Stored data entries
···
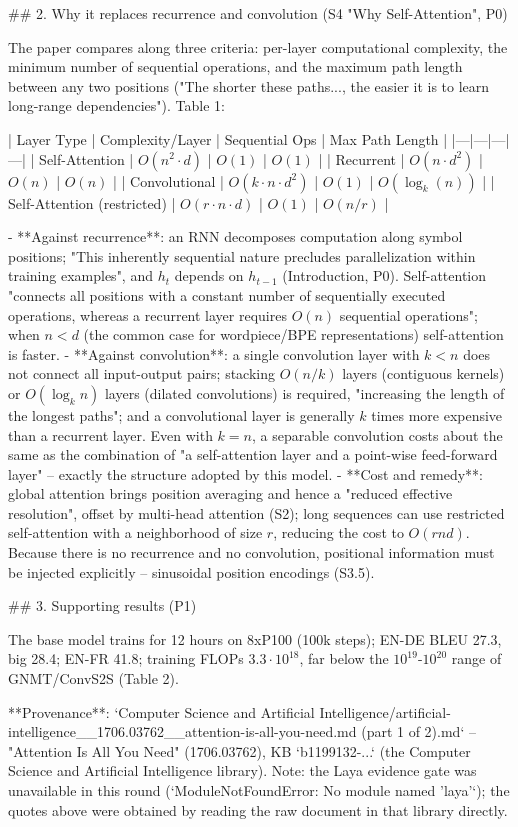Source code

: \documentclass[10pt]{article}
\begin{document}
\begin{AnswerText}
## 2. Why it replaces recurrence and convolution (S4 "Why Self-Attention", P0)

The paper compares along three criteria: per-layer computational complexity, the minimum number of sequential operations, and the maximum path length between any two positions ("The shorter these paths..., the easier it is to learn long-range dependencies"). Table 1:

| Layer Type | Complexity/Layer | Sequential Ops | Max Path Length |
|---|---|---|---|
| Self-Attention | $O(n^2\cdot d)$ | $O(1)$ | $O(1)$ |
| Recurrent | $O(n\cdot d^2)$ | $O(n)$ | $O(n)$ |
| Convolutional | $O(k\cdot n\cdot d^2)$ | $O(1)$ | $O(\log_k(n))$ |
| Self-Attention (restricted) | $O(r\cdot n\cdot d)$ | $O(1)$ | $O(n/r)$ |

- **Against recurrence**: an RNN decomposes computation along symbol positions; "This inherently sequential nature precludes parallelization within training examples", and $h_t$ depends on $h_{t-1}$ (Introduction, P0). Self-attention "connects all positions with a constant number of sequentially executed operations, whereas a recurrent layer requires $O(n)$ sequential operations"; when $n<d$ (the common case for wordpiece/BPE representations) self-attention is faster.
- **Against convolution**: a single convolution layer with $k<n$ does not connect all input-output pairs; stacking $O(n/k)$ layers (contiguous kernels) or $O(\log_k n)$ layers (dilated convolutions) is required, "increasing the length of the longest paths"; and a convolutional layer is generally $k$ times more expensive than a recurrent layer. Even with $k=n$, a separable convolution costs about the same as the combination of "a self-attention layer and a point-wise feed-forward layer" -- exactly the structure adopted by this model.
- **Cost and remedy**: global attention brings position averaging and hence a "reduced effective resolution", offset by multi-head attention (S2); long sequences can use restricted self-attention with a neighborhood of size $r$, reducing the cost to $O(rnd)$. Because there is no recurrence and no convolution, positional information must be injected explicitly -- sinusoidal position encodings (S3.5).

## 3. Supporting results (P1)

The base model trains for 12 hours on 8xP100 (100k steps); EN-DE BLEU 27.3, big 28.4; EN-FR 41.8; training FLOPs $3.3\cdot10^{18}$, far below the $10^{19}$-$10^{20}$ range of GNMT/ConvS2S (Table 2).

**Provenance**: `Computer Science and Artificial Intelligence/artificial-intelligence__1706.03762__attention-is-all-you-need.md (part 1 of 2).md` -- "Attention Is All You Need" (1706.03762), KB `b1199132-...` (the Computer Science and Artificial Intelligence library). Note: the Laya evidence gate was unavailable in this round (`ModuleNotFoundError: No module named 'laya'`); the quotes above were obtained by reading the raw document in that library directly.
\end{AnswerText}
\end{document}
···
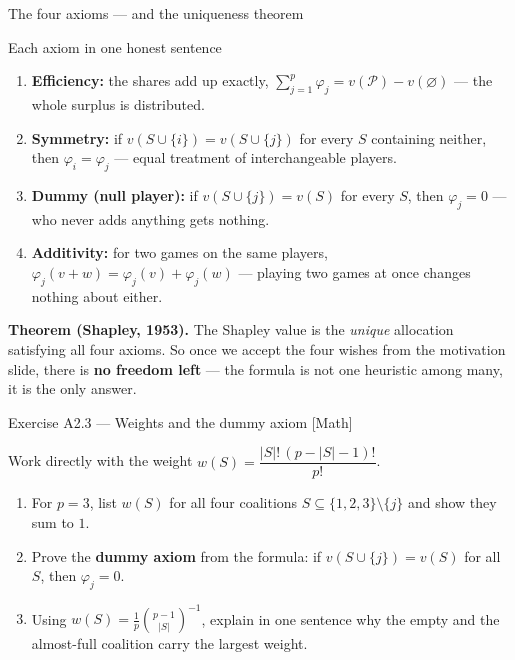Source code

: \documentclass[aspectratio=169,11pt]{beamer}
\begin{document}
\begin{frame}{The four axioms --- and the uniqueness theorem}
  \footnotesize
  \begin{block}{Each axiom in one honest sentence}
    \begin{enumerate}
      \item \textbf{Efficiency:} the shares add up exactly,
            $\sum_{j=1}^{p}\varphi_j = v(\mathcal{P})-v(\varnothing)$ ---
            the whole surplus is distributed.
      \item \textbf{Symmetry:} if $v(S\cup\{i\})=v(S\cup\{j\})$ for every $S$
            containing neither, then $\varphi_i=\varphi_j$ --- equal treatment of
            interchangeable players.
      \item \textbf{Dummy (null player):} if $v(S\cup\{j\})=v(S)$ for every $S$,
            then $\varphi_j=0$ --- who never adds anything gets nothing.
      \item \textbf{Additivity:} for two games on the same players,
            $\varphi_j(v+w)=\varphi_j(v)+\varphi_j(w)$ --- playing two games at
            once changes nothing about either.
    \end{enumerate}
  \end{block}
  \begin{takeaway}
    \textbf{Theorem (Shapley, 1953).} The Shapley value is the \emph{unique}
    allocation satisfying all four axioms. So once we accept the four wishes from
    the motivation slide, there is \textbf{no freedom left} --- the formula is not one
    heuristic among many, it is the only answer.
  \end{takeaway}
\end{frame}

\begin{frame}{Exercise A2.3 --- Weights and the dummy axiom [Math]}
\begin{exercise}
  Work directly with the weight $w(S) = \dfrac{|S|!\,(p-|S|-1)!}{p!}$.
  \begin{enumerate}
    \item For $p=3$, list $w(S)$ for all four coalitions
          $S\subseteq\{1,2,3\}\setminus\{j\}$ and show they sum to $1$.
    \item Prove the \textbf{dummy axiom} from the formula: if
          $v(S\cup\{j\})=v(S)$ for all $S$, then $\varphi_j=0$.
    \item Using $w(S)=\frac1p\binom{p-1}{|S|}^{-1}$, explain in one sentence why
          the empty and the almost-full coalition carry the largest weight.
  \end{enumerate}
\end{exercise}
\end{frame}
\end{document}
···
== Task to carry out ==
Find every line of the records holding "block". Answer with the count alone.

== Task result ==
2